By Farooq A. Kperogi, Ph.D. As a journalism teacher and scholar (and a former journalist), I’m deeply pained by what seems to me the prog...
By Farooq A. Kperogi, Ph.D.
As a journalism teacher and scholar (and a former journalist), I’m deeply pained by what seems to me the progressive descent of Nigerian journalism to the low-water marks of incuriousness, credulity, and vacuity. The past few weeks have been particularly too painful to bear.
As a journalism teacher and scholar (and a former journalist), I’m deeply pained by what seems to me the progressive descent of Nigerian journalism to the low-water marks of incuriousness, credulity, and vacuity. The past few weeks have been particularly too painful to bear.
First, in the wake of the abduction of nearly 300
schoolgirls in Chibok, Borno State, more than a month ago, no Nigerian news
organization, to my knowledge, sent reporters to Chibok until after foreign
news organizations showed them the way.

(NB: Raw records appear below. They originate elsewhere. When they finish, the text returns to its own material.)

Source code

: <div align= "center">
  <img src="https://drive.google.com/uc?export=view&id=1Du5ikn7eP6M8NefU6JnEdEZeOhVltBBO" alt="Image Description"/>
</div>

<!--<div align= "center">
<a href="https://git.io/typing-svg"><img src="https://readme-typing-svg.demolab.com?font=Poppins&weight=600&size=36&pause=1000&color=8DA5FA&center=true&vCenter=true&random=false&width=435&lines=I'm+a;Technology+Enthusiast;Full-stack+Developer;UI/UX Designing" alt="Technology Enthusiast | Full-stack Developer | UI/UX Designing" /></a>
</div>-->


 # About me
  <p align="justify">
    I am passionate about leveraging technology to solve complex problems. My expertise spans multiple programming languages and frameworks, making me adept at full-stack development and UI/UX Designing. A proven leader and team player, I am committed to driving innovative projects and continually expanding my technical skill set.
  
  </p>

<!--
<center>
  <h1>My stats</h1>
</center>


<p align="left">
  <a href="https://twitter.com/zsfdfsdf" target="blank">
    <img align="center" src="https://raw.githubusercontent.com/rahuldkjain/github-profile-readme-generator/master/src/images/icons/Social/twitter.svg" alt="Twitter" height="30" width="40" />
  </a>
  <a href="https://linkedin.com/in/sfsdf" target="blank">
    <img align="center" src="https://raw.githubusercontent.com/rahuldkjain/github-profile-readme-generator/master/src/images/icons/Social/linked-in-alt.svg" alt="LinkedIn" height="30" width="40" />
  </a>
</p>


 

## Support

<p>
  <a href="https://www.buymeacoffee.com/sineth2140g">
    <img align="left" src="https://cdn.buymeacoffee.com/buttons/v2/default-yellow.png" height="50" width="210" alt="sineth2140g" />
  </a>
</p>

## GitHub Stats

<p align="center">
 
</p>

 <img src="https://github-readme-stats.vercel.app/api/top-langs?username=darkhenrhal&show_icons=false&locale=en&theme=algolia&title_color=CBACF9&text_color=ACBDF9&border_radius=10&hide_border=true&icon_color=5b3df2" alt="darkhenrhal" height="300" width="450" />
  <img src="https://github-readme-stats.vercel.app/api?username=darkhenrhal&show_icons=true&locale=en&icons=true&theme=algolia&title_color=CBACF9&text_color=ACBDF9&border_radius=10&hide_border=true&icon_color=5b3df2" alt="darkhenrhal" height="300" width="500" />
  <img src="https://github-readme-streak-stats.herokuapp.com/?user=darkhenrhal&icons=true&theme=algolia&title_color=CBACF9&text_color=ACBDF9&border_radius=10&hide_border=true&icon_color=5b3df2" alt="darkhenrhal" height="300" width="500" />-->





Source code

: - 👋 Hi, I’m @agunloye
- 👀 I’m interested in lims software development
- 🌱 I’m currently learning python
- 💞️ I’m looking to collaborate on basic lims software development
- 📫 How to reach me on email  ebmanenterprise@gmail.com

Nigerians newspapers appeared to be
only interested in uncritically reporting on the pathetic buck-passing between
the federal government and the Borno State government.
But that’s even a more tolerable professional
indiscretion than the Nigerian news media’s tragic surrender to schoolboyish
social media chatter. At least three events bear this out.
In a rambling, badly written May 10, 2014 cover
story titled, “Chibok:American Marines locate abducted girls in Sambisa forest,”
Saturday Vanguard reported that US
marines not only identified the exact location where the abducted school girls
were held hostage; it also arrested a Boko Haram kingpin who masterminded the
abduction. The “report,” which has now been deleted from the paper's site, is worth reproducing in its embarrassing detail:
“The sources told Saturday Vanguard in Abuja that
members of the United States Marines who are already in Maiduguri following the
promise by President Barak Obama to assist Nigeria in rescuing the abducted
girls, located the girls inside the forest, using some Satellite equipment
which combed the forest, located an assembly of the young girls and sent the
images back to the Marines on ground in Maiduguri.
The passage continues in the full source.